For what its worth, I pay about $20 to refill my 10# co2 tank and it lasts me atleast 6 months. This tank is connected to 1 quality regulator supporting 2 solinoids and 2 metering valves, onew for my 75g and 1 for my 40g. If I only ran the 75g on co2 I likely would get 9 months out of 1 tank. Best guess is I an running 30-35ppm co2 in both tanks. 
So, I guess what I am getting at is figure out what 1 or 2 years of co2 use will really cost you. The expensive 2 stage regulator and 10# tank might be more cost effective during your 2nd year of usage.


----------



## ChrisX (May 28, 2017)

Immortal1 said:


> For what its worth, I pay about $20 to refill my 10# co2 tank and it lasts me atleast 6 months. This tank is connected to 1 quality regulator supporting 2 solinoids and 2 metering valves, onew for my 75g and 1 for my 40g. If I only ran the 75g on co2 I likely would get 9 months out of 1 tank. Best guess is I an running 30-35ppm co2 in both tanks.
> So, I guess what I am getting at is figure out what 1 or 2 years of co2 use will really cost you. The expensive 2 stage regulator and 10# tank might be more cost effective during your 2nd year of usage.
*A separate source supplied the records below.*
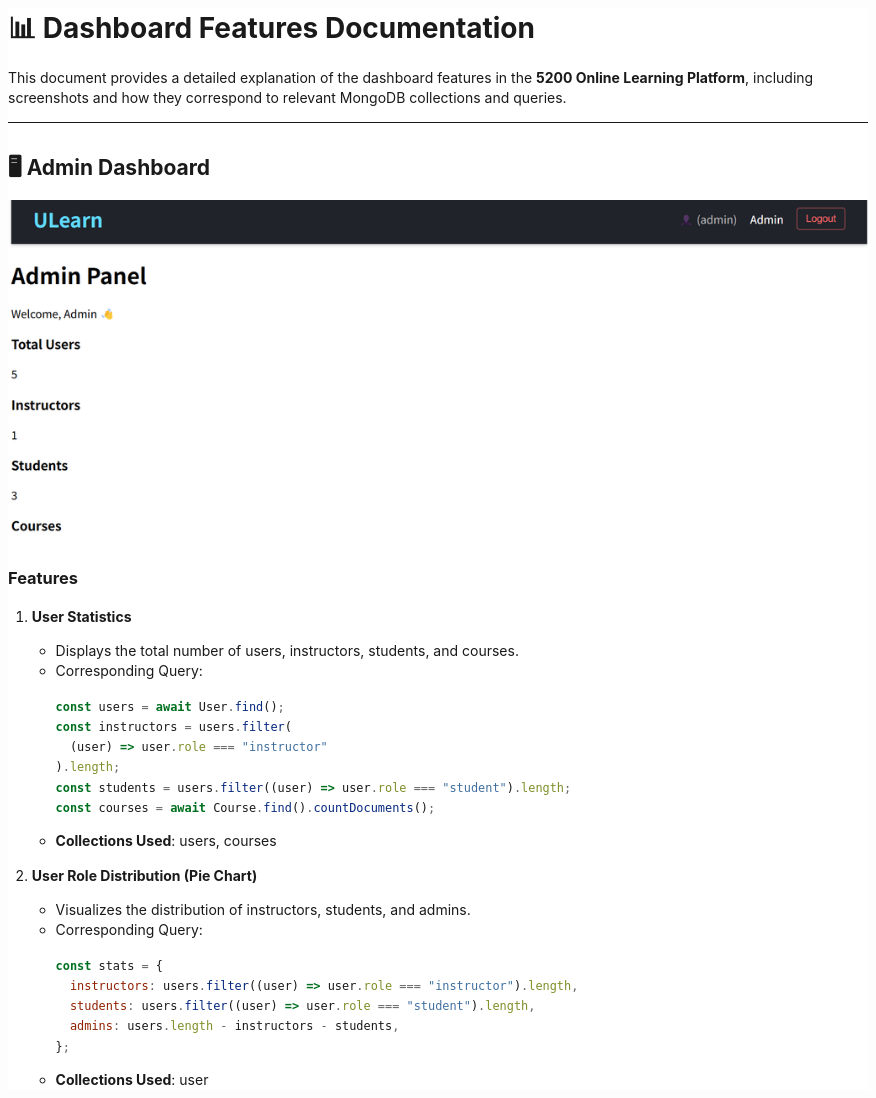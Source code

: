 # 📊 Dashboard Features Documentation

This document provides a detailed explanation of the dashboard features in the **5200 Online Learning Platform**, including screenshots and how they correspond to relevant MongoDB collections and queries.

---

## 🖥️ **Admin Dashboard**

![Admin Dashboard](./screenshots/admin-dashboard.png)

### **Features**

1. **User Statistics**

   - Displays the total number of users, instructors, students, and courses.
   - Corresponding Query:
     ```javascript
     const users = await User.find();
     const instructors = users.filter(
       (user) => user.role === "instructor"
     ).length;
     const students = users.filter((user) => user.role === "student").length;
     const courses = await Course.find().countDocuments();
     ```
   - **Collections Used**: users, courses

2. **User Role Distribution (Pie Chart)**

   - Visualizes the distribution of instructors, students, and admins.
   - Corresponding Query:
     ```javascript
     const stats = {
       instructors: users.filter((user) => user.role === "instructor").length,
       students: users.filter((user) => user.role === "student").length,
       admins: users.length - instructors - students,
     };
     ```
   - **Collections Used**: user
The cost for refills/CO2 for paintball tanks is equivalent to 5# tanks. 10# tanks have a slight advantage, but the real savings come with 20# tanks.

The problem with paintball is frequency of refills. However, three paintball tanks ($60) cost $15 for a refill x3 and will last as long as a 5# tank. Cost between the paintball and 5# is about the same, but frequency of refill is less. 

I have a 50g tank and got a month from a 24oz PB tank, but there was some wastage on first connect, and I was running more CO2 than I intended. I wouldn't recommend PB tank for anything larger than a 55g, and even then, probably best to get two tanks refilled at same time.


----------